Every line with the string "Core" in it belongs in your answer, so copy them all from the data.

● **DATA FOR THIS EXERCISE**:
▬▬▬▬▬▬▬▬▬▬
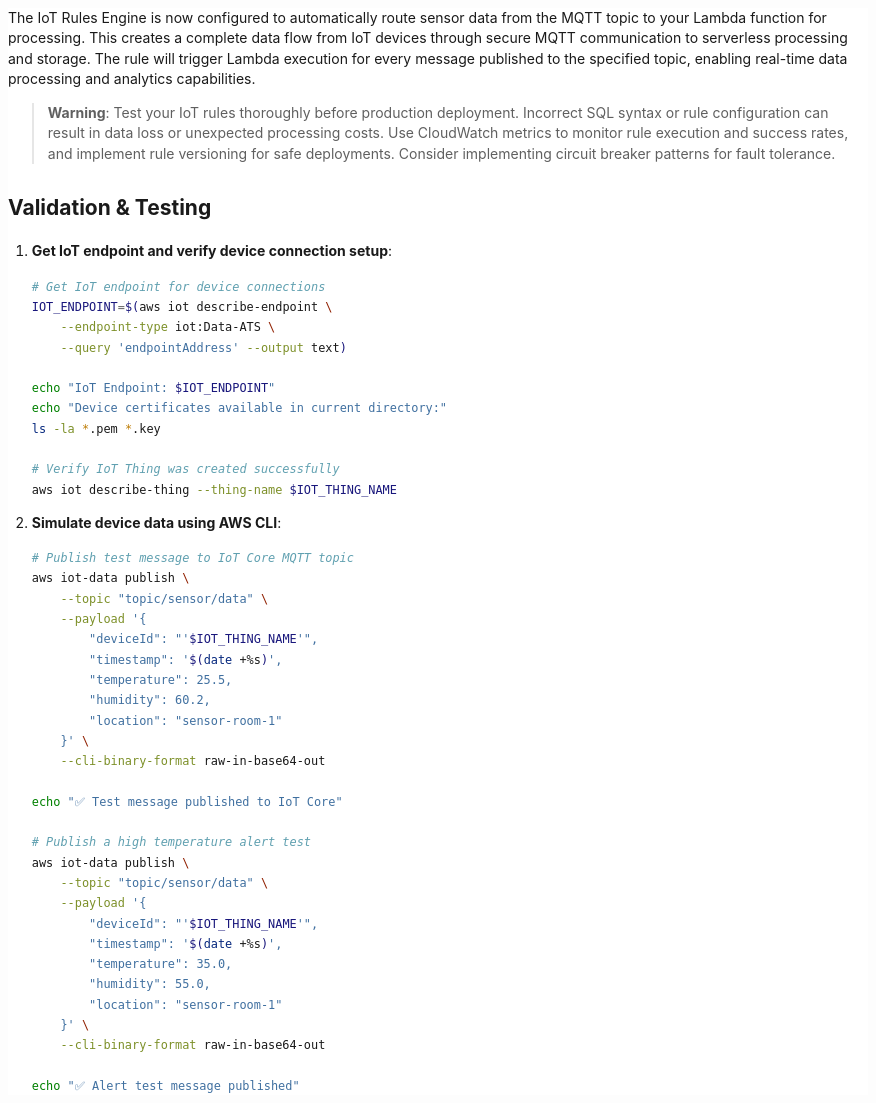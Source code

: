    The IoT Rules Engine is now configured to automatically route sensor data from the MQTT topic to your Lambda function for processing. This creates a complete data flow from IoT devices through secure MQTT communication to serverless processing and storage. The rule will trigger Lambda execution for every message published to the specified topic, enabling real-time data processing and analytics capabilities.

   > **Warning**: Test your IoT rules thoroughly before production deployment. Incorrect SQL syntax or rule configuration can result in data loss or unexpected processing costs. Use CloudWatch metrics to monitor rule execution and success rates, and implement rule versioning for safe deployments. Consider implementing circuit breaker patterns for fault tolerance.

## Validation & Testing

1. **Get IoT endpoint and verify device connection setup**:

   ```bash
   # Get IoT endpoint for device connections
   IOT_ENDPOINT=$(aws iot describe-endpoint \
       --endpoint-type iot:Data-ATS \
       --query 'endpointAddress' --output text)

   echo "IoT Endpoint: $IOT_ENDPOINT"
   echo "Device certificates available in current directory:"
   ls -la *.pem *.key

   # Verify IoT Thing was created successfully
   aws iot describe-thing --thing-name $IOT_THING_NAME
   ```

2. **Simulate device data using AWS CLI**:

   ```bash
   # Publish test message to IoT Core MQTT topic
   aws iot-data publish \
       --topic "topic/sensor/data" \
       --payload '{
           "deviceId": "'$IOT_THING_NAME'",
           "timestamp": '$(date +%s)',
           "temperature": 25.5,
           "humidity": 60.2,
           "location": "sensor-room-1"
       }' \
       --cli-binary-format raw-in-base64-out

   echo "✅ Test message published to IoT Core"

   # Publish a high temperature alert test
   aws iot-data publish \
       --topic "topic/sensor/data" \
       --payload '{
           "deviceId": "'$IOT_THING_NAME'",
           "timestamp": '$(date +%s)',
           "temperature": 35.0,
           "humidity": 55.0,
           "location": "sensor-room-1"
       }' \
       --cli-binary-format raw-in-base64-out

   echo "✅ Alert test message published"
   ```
▬▬▬▬▬▬▬▬▬▬
● **COMPLETED EXERCISE**:
   # Publish test message to IoT Core MQTT topic
   echo "✅ Test message published to IoT Core"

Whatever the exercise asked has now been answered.